- Try it
Where a line in the records below includes "htons", pull that line out.

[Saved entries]
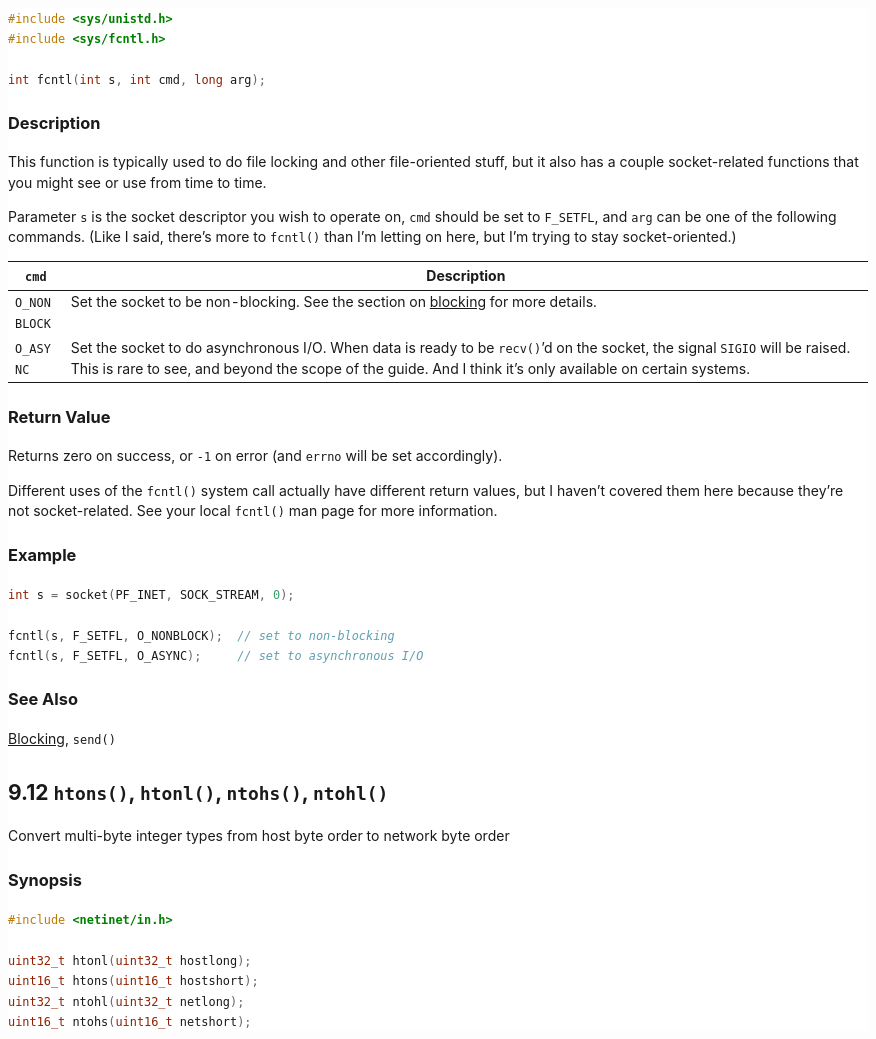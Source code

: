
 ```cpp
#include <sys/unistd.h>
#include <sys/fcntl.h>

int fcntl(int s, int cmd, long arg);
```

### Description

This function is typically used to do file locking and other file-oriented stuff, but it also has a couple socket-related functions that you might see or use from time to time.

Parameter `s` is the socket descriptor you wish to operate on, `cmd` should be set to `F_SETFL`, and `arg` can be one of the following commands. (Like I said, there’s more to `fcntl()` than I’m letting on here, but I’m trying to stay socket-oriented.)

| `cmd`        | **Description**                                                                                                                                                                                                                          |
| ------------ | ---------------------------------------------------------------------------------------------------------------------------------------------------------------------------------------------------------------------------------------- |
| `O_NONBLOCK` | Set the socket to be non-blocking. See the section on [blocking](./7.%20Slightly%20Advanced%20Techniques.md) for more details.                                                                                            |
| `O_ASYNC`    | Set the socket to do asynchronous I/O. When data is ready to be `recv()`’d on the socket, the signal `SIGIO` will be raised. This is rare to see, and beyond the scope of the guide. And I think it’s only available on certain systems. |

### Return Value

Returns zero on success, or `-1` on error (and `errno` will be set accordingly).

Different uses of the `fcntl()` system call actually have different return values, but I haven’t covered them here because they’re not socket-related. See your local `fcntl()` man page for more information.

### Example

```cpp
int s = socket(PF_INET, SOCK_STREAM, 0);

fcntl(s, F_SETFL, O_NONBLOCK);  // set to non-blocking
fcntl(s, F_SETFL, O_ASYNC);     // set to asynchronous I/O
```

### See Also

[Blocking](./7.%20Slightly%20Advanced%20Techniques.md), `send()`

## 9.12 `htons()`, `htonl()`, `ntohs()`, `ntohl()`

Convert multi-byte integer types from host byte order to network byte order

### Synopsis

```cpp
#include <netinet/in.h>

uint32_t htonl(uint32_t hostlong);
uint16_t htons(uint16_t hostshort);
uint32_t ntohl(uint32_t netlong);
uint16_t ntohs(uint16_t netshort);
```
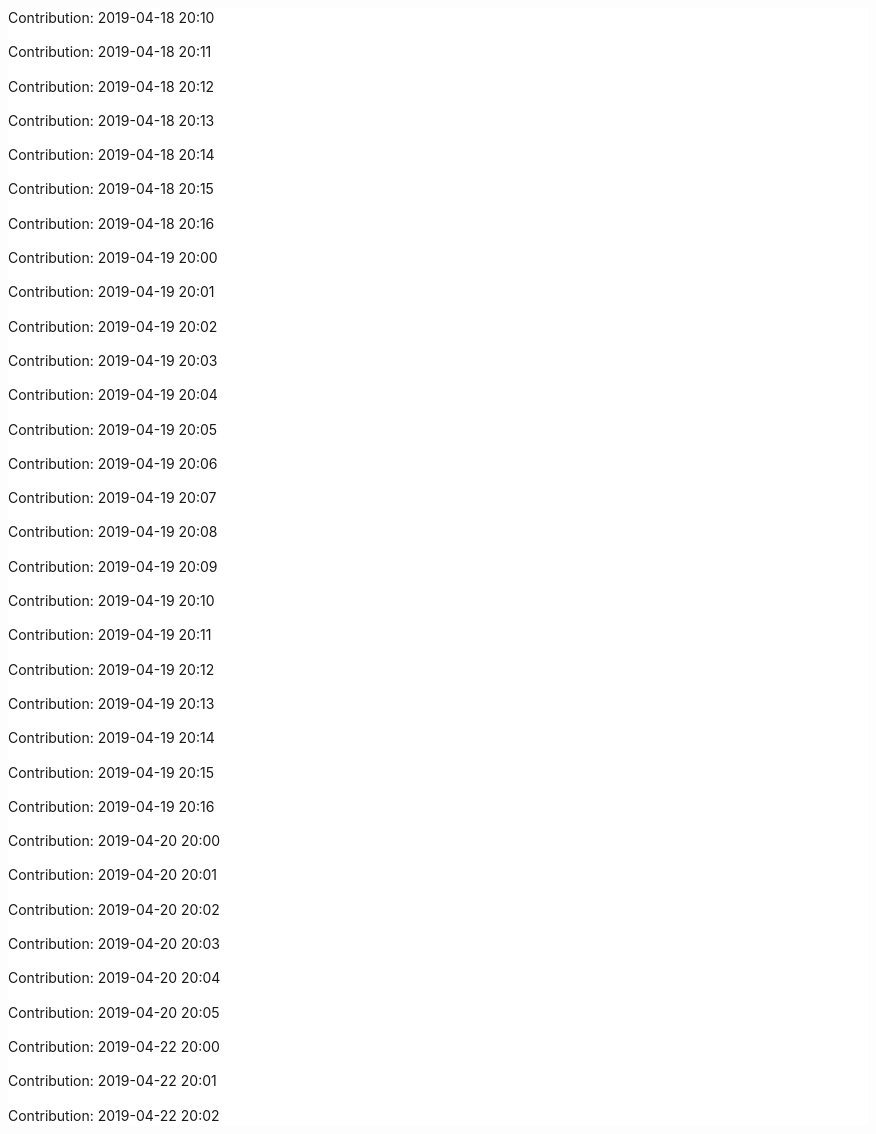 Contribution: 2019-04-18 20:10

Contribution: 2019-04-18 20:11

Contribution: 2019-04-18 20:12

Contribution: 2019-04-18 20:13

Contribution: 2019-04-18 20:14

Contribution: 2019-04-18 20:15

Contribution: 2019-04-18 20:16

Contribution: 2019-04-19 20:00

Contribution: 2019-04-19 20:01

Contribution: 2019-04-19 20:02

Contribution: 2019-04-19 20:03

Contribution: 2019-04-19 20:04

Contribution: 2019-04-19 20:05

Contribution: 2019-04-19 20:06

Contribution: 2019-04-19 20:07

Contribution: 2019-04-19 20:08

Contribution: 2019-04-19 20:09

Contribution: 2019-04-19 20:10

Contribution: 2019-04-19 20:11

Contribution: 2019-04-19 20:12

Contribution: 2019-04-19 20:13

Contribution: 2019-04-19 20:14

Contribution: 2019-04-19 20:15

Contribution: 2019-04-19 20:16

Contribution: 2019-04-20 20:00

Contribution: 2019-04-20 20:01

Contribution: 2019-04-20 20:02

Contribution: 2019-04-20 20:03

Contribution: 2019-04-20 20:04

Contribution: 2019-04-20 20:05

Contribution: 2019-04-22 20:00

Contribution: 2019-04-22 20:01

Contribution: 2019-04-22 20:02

- Your solution
## 9.12 `htons()`, `htonl()`, `ntohs()`, `ntohl()`
uint16_t htons(uint16_t hostshort);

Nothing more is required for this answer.